Science Commons - Openness and Sharing, but what about Trust?

In a fascinating interview preliminary to the upcoming ETech conference, John Wilbanks of Science Commons expounds on some of his ideas on the future of scientific information. Science Commons is an offshoot of Larry Lessig's Creative Commons, where Wilbanks works (as VP for Science). As such, part of their focus is on the legal barriers (copyright in particular) to sharing of scientific information - both publications and data. They are big fans of the existing open-access journals like Public Library of Science, but they have a much grander vision than that. Some of my favorite quotes from the interview follow.

Wilbanks on why science will naturally move in this direction:

[...] we think that the innate nature of science, which is publishing, which is community-based, which is about sharing information and remixing information, those norms are going to take over if we can simply get the resistance out of the way.

So what we are trying to do is to intervene in places where legal tools, technical tools, policy tools can lower those barriers that are currently preventing the real emergence of the traditional scholarly norms on the internet.

Wilbanks on the scientific article as a "compressed" version or "advertisement for the actual science:

I think there's a little bit of a Guild mentality, you know, in terms of the language and structure and flow of these papers. It's taken me some time to learn how to read them. And it's artificially idealized I think. Because you're trying to present what happened in the lab one day as some fundamental truth. And the reality is much more ambiguous. It's much more vague. But this is an artifact of the pre-network world.

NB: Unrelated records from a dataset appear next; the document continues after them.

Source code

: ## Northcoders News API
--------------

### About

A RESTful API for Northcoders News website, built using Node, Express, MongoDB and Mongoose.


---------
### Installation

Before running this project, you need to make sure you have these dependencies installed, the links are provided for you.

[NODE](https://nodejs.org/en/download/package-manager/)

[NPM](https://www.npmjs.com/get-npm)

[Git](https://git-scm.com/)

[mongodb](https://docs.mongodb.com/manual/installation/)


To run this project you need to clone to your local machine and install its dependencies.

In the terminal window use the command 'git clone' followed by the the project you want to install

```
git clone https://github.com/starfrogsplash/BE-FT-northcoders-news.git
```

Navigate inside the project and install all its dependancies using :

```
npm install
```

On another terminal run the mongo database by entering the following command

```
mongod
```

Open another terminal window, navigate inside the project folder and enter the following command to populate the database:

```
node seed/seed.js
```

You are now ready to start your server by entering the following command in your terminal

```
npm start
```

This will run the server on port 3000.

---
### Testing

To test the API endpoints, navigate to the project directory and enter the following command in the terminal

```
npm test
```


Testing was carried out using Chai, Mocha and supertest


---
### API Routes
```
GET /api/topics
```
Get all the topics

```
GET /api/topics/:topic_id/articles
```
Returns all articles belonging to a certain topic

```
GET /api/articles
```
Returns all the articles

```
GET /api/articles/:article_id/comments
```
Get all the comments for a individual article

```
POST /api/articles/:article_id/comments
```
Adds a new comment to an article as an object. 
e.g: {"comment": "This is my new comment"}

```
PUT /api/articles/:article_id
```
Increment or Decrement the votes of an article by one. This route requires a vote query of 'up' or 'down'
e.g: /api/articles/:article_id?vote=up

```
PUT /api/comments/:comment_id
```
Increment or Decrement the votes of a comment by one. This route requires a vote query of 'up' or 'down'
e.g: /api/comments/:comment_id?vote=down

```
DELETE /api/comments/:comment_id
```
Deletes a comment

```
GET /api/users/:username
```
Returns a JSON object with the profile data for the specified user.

There was no other way to communicate this kind of knowledge other than to compress it. Now when we think about compression, we think about zip algorithms. But in the old days, compression meant writing it down on physical paper and mailing it to someone. That was the only way to condense and convey the knowledge in anything representing an effective way. But the problem is, we've digitized that artifact of the analog world. And so the PDF is basically a digital version of paper with all of the attendant technical benefits.

[...] if we think about the article as simply a token for several years of research, which include data, which include lab notebooks, which include research materials, software. All of these things that are put into the advertisement that is the paper. Those things can be really very powerful on the Internet.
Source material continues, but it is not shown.